Center of gravity of a ring and static equilibrium

There is not one individual force acting at the center of mass. In a simple, first-order model, multiple gravitational forces are acting downward on every bit of mass in the ring. If we add all those vectors together, the net vector is the mass of the ring, $m$, times the gravitational field strength, $g$. The net line of action passes through the geometric center of the ring (uniform mass distribution).

Each bit of mass in the ring interacts with its nearest neighbors through electromagnetic forces (molecular bonding) so that the ring maintains is shape. The fact that bits of the ring are not accelerating relative to each other tells use the net internal forces are zero, so we don't worry about them. In reality, for a vertical ring, the ring distorts slightly and creates local stresses, but we ignore those in introductory physics.

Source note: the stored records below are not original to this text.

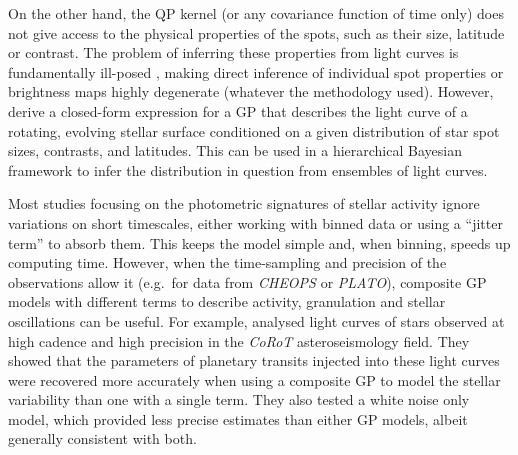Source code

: \documentclass[letterpaper]{ar-1col}
\begin{document}
On the other hand, the QP kernel (or any covariance function of time only) does not give access to the physical properties of the spots, such as their size, latitude or contrast. The problem of inferring these properties from light curves is fundamentally ill-posed \citep{2021AJ....162..123L}, making direct inference of individual spot properties or brightness maps highly degenerate (whatever the methodology used). However, \citet{2021AJ....162..124L} derive a closed-form expression for a GP that describes the light curve of a rotating, evolving stellar surface conditioned on a given distribution of star spot sizes, contrasts, and latitudes. This can be used in a hierarchical Bayesian framework to infer the distribution in question from ensembles of light curves.

Most studies focusing on the photometric signatures of stellar activity ignore variations on short timescales, either working with binned data or using a ``jitter term'' to absorb them. This keeps the model simple and, when binning, speeds up computing time. However, when the time-sampling and precision of the observations allow it (e.g.\ for data from \textit{CHEOPS} or \textit{PLATO}), composite GP models with different terms to describe activity, granulation and stellar oscillations can be useful. For example, \citet{2020A&A...634A..75B} analysed light curves of stars observed at high cadence and high precision in the \textit{CoRoT} asteroseismology field. They showed that the parameters of planetary transits injected into these light curves were recovered more accurately when using a composite GP to model the stellar variability than one with a single term. They also tested a white noise only model, which provided less precise estimates than either GP models, albeit generally consistent with both.
\end{document}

If the ring is sitting on a table, the table exerts an upward force on the ring at the point of contact. If we observed the ring to not be accelerating (constant velocity or constant zero velocity), we know that (in our chosen reference frame) the vector sum of forces is zero. How can that happen? Because the intermolecular forces of the table hold it together and prevent the ring from passing through it, and result in an upward force on the ring.

The lines of actions of the forces are only important in 1) determining how to add the vectors because of the angular relationships and 2) in determining whether there is any net torque because the lines are or are not co-linear. In your case, you have specified that the normal (electromagnetic) force from the table is co-linear with and opposite in direction to the net gravitational force from the Earth.